■ Information supplied ■
# # # # # # #
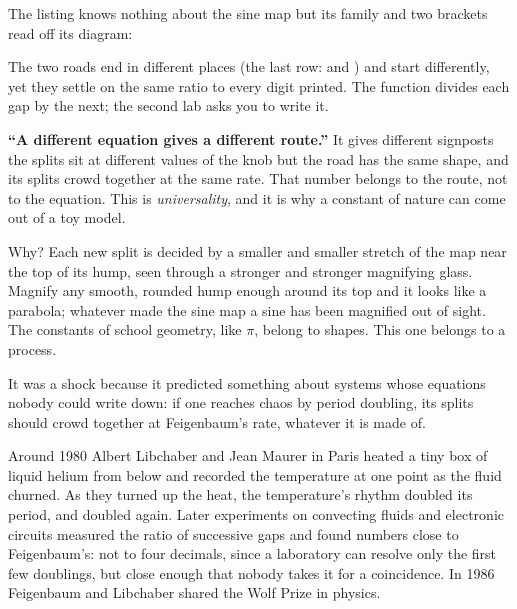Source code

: \noindent
The listing knows nothing about the sine map but its family and two brackets
read off its diagram:



\noindent
The two roads end in different places (the last row:  and
) and start differently, yet they settle on the same ratio
to every digit printed. The function  divides each gap by the
next; the second lab asks you to write it.

\begin{trapbox}
\textbf{\enquote{A different equation gives a different route.}} It gives
different signposts \dash{} the splits sit at different values of the knob
\dash{} but the road has the same shape, and its splits crowd together at the
same rate. That number belongs to the route, not to the equation. This is
\emph{universality}, and it is why a constant of nature can come out of a
toy model.
\end{trapbox}

\noindent
Why? Each new split is decided by a smaller and smaller stretch of the map
near the top of its hump, seen through a stronger and stronger magnifying
glass. Magnify any smooth, rounded hump enough around its top and it looks
like a parabola; whatever made the sine map a sine has been magnified out of
sight. The constants of school geometry, like $\pi$, belong to shapes. This
one belongs to a process.


\noindent
It was a shock because it predicted something about systems whose equations
nobody could write down: if one reaches chaos by period doubling, its splits
should crowd together at Feigenbaum's rate, whatever it is made of.

\begin{worldbox}
Around 1980 Albert Libchaber and Jean Maurer in Paris heated a tiny box of
liquid helium from below and recorded the temperature at one point as the
fluid churned. As they turned up the heat, the temperature's rhythm doubled
its period, and doubled again. Later experiments on convecting fluids and
electronic circuits measured the ratio of successive gaps and found numbers
close to Feigenbaum's: not to four decimals, since a laboratory can resolve
only the first few doublings, but close enough that nobody takes it for a
coincidence. In 1986 Feigenbaum and Libchaber shared the Wolf Prize in
physics.
\end{worldbox}

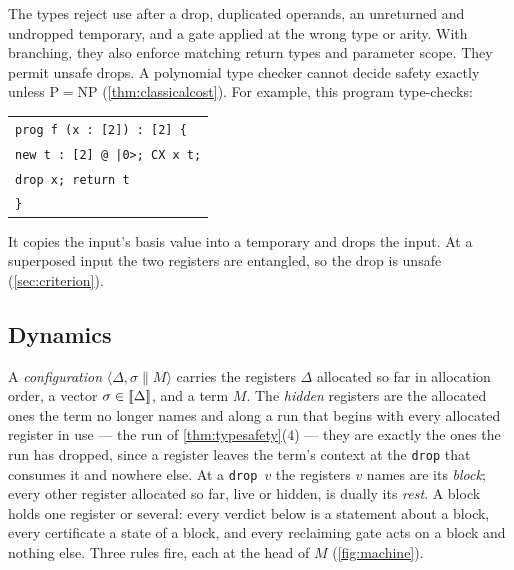 \documentclass[acmsmall,screen,review,anonymous,nonacm]{acmart}
\begin{document}
The types reject use after a drop, duplicated operands, an unreturned
and undropped temporary, and a gate applied at the wrong type or arity.
With branching, they also enforce matching return types and parameter
scope. They permit unsafe drops. A polynomial type checker cannot decide
safety exactly unless $\mathrm P=\mathrm{NP}$ (\cref{thm:classicalcost}).
For example, this program type-checks:
\begin{center}
\begin{tabular}{@{}l@{}}
\texttt{prog f (x : [2]) : [2] \{}\\
\texttt{\quad new t : [2] @ |0>; CX x t;}\\
\texttt{\quad drop x; return t}\\
\texttt{\}}\\
\end{tabular}
\end{center}
It copies the input's basis value into a temporary and drops the input.
At a superposed input the two registers are entangled, so the drop is
unsafe (\cref{sec:criterion}).

\subsection{Dynamics}\label{sec:lang:dynamics}

A \emph{configuration} $\langle \Delta, \sigma \parallel M \rangle$ carries the
registers $\Delta$ allocated so far in allocation order, a vector $\sigma \in
\den{\Delta}$, and a term $M$. The \emph{hidden} registers are the allocated ones the
term no longer names and along a run that begins with every allocated
register in use --- the run of \cref{thm:typesafety}(4) --- they are exactly the
ones the run has dropped, since a register leaves the term's context at the
\texttt{drop} that consumes it and nowhere else. At a \texttt{drop}~$v$ the
registers $v$ names are its \emph{block}; every other register allocated so far,
live or hidden, is dually its \emph{rest}. A block holds one register or
several: every verdict below is a statement about a block, every certificate a
state of a block, and every reclaiming gate acts on a block and nothing else.
Three rules fire, each at the head of $M$ (\cref{fig:machine}).
\end{document}
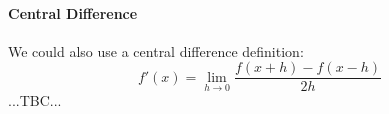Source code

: 
\paragraph{Central Difference} 
We could also use a central difference definition:
\begin{equation}
 f'(x) = \lim_{h \rightarrow 0} \frac{f(x+h) - f(x-h)}{2 h}
\end{equation}
...TBC...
# # # # # # #
■ Problem requirements ■
What's needed is an exact copy of the lines above from the one with "liquid helium from" through the one with "For example, this", both included; the pictures stay out.

■ Output ■
liquid helium from below and recorded the temperature at one point as the
fluid churned. As they turned up the heat, the temperature's rhythm doubled
its period, and doubled again. Later experiments on convecting fluids and
electronic circuits measured the ratio of successive gaps and found numbers
close to Feigenbaum's: not to four decimals, since a laboratory can resolve
only the first few doublings, but close enough that nobody takes it for a
coincidence. In 1986 Feigenbaum and Libchaber shared the Wolf Prize in
physics.
\end{worldbox}

 \documentclass[acmsmall,screen,review,anonymous,nonacm]{acmart}
\begin{document}
The types reject use after a drop, duplicated operands, an unreturned
and undropped temporary, and a gate applied at the wrong type or arity.
With branching, they also enforce matching return types and parameter
scope. They permit unsafe drops. A polynomial type checker cannot decide
safety exactly unless $\mathrm P=\mathrm{NP}$ (\cref{thm:classicalcost}).
For example, this program type-checks:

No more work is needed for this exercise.